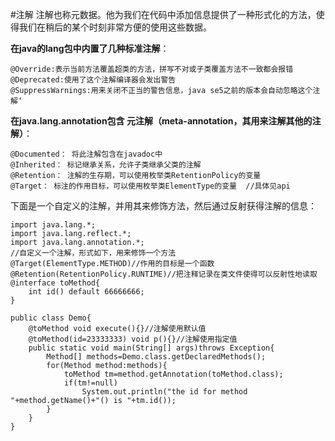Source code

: #注解
注解也称元数据。他为我们在代码中添加信息提供了一种形式化的方法，使得我们在稍后的某个时刻非常方便的使用这些数据。

**在java的lang包中内置了几种标准注解**：

	@Override:表示当前方法覆盖超类的方法，拼写不对或子类覆盖方法不一致都会报错
	@Deprecated:使用了这个注解编译器会发出警告
	@SuppressWarnings:用来关闭不正当的警告信息，java se5之前的版本会自动忽略这个注解‘
**在java.lang.annotation包含 元注解（meta-annotation，其用来注解其他的注解）**：

	@Documented： 将此注解包含在javadoc中
	@Inherited： 标记继承关系，允许子类继承父类的注解
	@Retention： 注解的生存期，可以使用枚举类RetentionPolicy的变量
	@Target： 标注的作用目标，可以使用枚举类ElementType的变量  //具体见api

下面是一个自定义的注解，并用其来修饰方法，然后通过反射获得注解的信息：

    import java.lang.*;
    import java.lang.reflect.*;
    import java.lang.annotation.*;
    //自定义一个注解，形式如下，用来修饰一个方法
    @Target(ElementType.METHOD)//作用的目标是一个函数
    @Retention(RetentionPolicy.RUNTIME)//把注释记录在类文件使得可以反射性地读取
    @interface toMethod{
    	int id() default 66666666;
    }
    
    public class Demo{
    	@toMethod void execute(){}//注解使用默认值
    	@toMethod(id=23333333) void p(){}//注解使用指定值
    	public static void main(String[] args)throws Exception{
    		Method[] methods=Demo.class.getDeclaredMethods();
    		for(Method method:methods){
    			toMethod tm=method.getAnnotation(toMethod.class);
    			if(tm!=null)
    				System.out.println("the id for method "+method.getName()+"() is "+tm.id());
    		}
    	}
    }
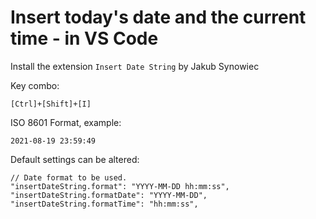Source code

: ﻿# Insert today's date and the current time - in VS Code

Install the extension `Insert Date String` by Jakub Synowiec

Key combo:

	[Ctrl]+[Shift]+[I]

ISO 8601 Format, example:

	2021-08-19 23:59:49

Default settings can be altered:

	// Date format to be used.
	"insertDateString.format": "YYYY-MM-DD hh:mm:ss",
	"insertDateString.formatDate": "YYYY-MM-DD",
	"insertDateString.formatTime": "hh:mm:ss",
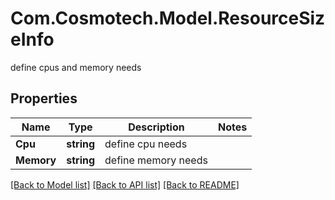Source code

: # Com.Cosmotech.Model.ResourceSizeInfo
define cpus and memory needs

## Properties

Name | Type | Description | Notes
------------ | ------------- | ------------- | -------------
**Cpu** | **string** | define cpu needs | 
**Memory** | **string** | define memory needs | 

[[Back to Model list]](../README.md#documentation-for-models) [[Back to API list]](../README.md#documentation-for-api-endpoints) [[Back to README]](../README.md)

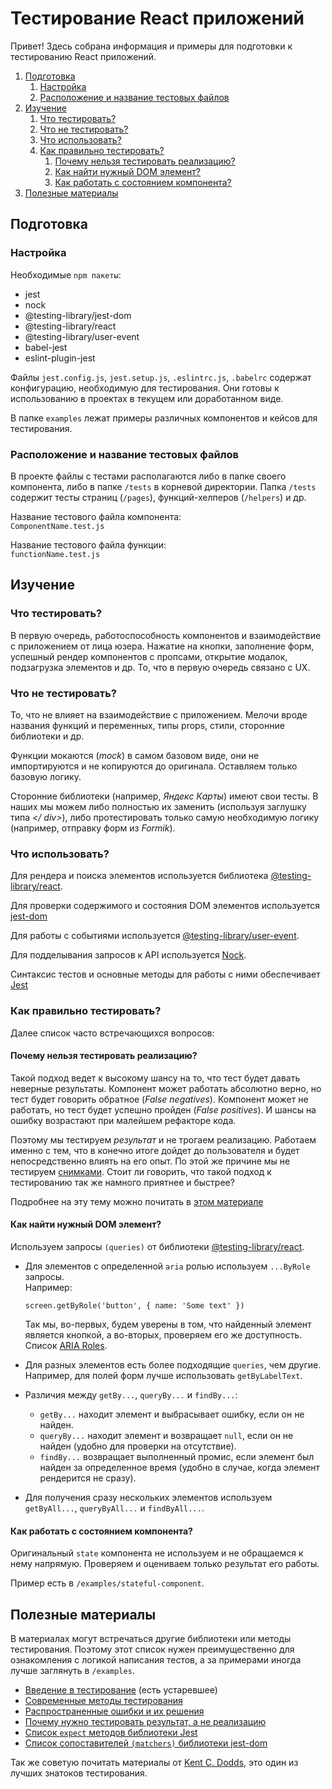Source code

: # Тестирование React приложений

Привет! Здесь собрана информация и примеры для подготовки к тестированию React приложений.

1. [Подготовка](#подготовка)
   1. [Настройка](#настройка)
   2. [Расположение и название тестовых файлов](#расположение-и-название-тестовых-файлов)
2. [Изучение](#изучение)
   1. [Что тестировать?](#что-тестировать)
   2. [Что не тестировать?](#что-не-тестировать)
   3. [Что использовать?](#что-использовать)
   4. [Как правильно тестировать?](#как-правильно-тестировать)
        1. [Почему нельзя тестировать реализацию?](#почему-нельзя-тестировать-реализацию)
        2. [Как найти нужный DOM элемент?](#как-найти-нужный-dom-элемент)
        3. [Как работать с состоянием компонента?](#как-работать-с-состоянием-компонента)
3. [Полезные материалы](#полезные-материалы)

## Подготовка

### Настройка

Необходимые `npm пакеты`:

- jest
- nock
- @testing-library/jest-dom
- @testing-library/react
- @testing-library/user-event
- babel-jest
- eslint-plugin-jest

Файлы `jest.config.js`, `jest.setup.js`, `.eslintrc.js`, `.babelrc` содержат конфигурацию, необходимую для тестирования. Они готовы к использованию в проектах в текущем или доработанном виде.

В папке `examples` лежат примеры различных компонентов и кейсов для тестирования.

### Расположение и название тестовых файлов

В проекте файлы с тестами располагаются либо в папке своего компонента, либо в папке `/tests` в корневой директории. Папка `/tests` содержит тесты страниц (`/pages`), функций-хелперов (`/helpers`) и др.

Название тестового файла компонента:\
`ComponentName.test.js`

Название тестового файла функции:\
`functionName.test.js`

## Изучение

### Что тестировать?

В первую очередь, работоспособность компонентов и взаимодействие с приложением от лица юзера. Нажатие на кнопки, заполнение форм, успешный рендер компонентов с пропсами, открытие модалок, подзагрузка элементов и др. То, что в первую очередь связано с UX.

### Что не тестировать?

То, что не влияет на взаимодействие с приложением. Мелочи вроде названия функций и переменных, типы props, стили, сторонние библиотеки и др.

Функции мокаются (_mock_) в самом базовом виде, они не импортируются и не копируются до оригинала. Оставляем только базовую логику.

Сторонние библиотеки (например, _Яндекс Карты_) имеют свои тесты. В наших мы можем либо полностью их заменить (используя заглушку типа _\</ div>_), либо протестировать только самую необходимую логику (например, отправку форм из _Formik_).

### Что использовать?

Для рендера и поиска элементов используется библиотека [@testing-library/react](https://testing-library.com/docs/react-testing-library/intro).

Для проверки содержимого и состояния DOM элементов используется [jest-dom](github.com/testing-library/jest-dom)

Для работы с событиями используется [@testing-library/user-event](https://testing-library.com/docs/ecosystem-user-event/).

Для подделывания запросов к API используется [Nock](github.com/nock/nock).

Синтаксис тестов и основные методы для работы с ними обеспечивает [Jest](https://jestjs.io/docs/getting-started)

### Как правильно тестировать?

Далее список часто встречающихся вопросов:

#### Почему нельзя тестировать реализацию?

Такой подход ведет к высокому шансу на то, что тест будет давать неверные результаты. Компонент может работать абсолютно верно, но тест будет говорить обратное (*False negatives*). Компонент может не работать, но тест будет успешно пройден (*False positives*). И шансы на ошибку возрастают при малейшем рефакторе кода.

Поэтому мы тестируем *результат* и не трогаем реализацию. Работаем именно с тем, что в конечно итоге дойдет до пользователя и будет непосредственно влиять на его опыт. По этой же причине мы не тестируем [снимками](https://jestjs.io/docs/snapshot-testing). Стоит ли говорить, что такой подход к тестированию так же намного приятнее и быстрее?

Подробнее на эту тему можно почитать в [этом материале](https://kentcdodds.com/blog/testing-implementation-details)

#### Как найти нужный DOM элемент?

Используем запросы `(queries)` от библиотеки [@testing-library/react](https://testing-library.com/docs/react-testing-library/cheatsheet#queries).

- Для элементов с определенной `aria` ролью используем `...ByRole` запросы.\
    Например:

    `screen.getByRole('button', { name: 'Some text' })`

    Так мы, во-первых, будем уверены в том, что найденный элемент является кнопкой, а во-вторых, проверяем его же доступность. Список [ARIA Roles](https://developer.mozilla.org/en-US/docs/Web/Accessibility/ARIA/Roles).

- Для разных элементов есть более подходящие `queries`, чем другие. Например, для полей форм лучше использовать `getByLabelText`. 
- Различия между `getBy...`, `queryBy...` и `findBy...`:
    * `getBy...` находит элемент и выбрасывает ошибку, если он не найден.
    * `queryBy...` находит элемент и возвращает `null`, если он не найден (удобно для проверки на отсутствие).
    * `findBy...` возвращает выполненный промис, если элемент был найден за определенное время (удобно в случае, когда элемент рендерится не сразу).
- Для получения сразу нескольких элементов используем `getByAll...`, `queryByAll...` и `findByAll...`.

#### Как работать с состоянием компонента?

Оригинальный `state` компонента не используем и не обращаемся к нему напрямую. Проверяем и оцениваем только результат его работы.

Пример есть в `/examples/stateful-component`.

## Полезные материалы

В материалах могут встречаться другие библиотеки или методы тестирования. Поэтому этот список нужен преимущественно для ознакомления с логикой написания тестов, а за примерами иногда лучше заглянуть в `/examples`.

- [Введение в тестирование](https://www.freecodecamp.org/news/testing-react-hooks/) (есть устаревшее)
- [Современные методы тестирования](https://blog.sapegin.me/all/react-testing-3-jest-and-react-testing-library/)
- [Распространенные ошибки и их решения](https://kentcdodds.com/blog/common-mistakes-with-react-testing-library)
- [Почему нужно тестировать результат, а не реализацию](https://kentcdodds.com/blog/testing-implementation-details)
- [Список `expect` методов библиотеки Jest](https://jestjs.io/docs/expect)
- [Список сопоставителей `(matchers)` библиотеки jest-dom](https://github.com/testing-library/jest-dom)

Так же советую почитать материалы от [Kent C. Dodds](https://kentcdodds.com/blog/?q=testing), это один из лучших знатоков тестирования.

### What to work on
Make a list of all lines in the data that contain "находит".

### Task answer
    * `getBy...` находит элемент и выбрасывает ошибку, если он не найден.
    * `queryBy...` находит элемент и возвращает `null`, если он не найден (удобно для проверки на отсутствие).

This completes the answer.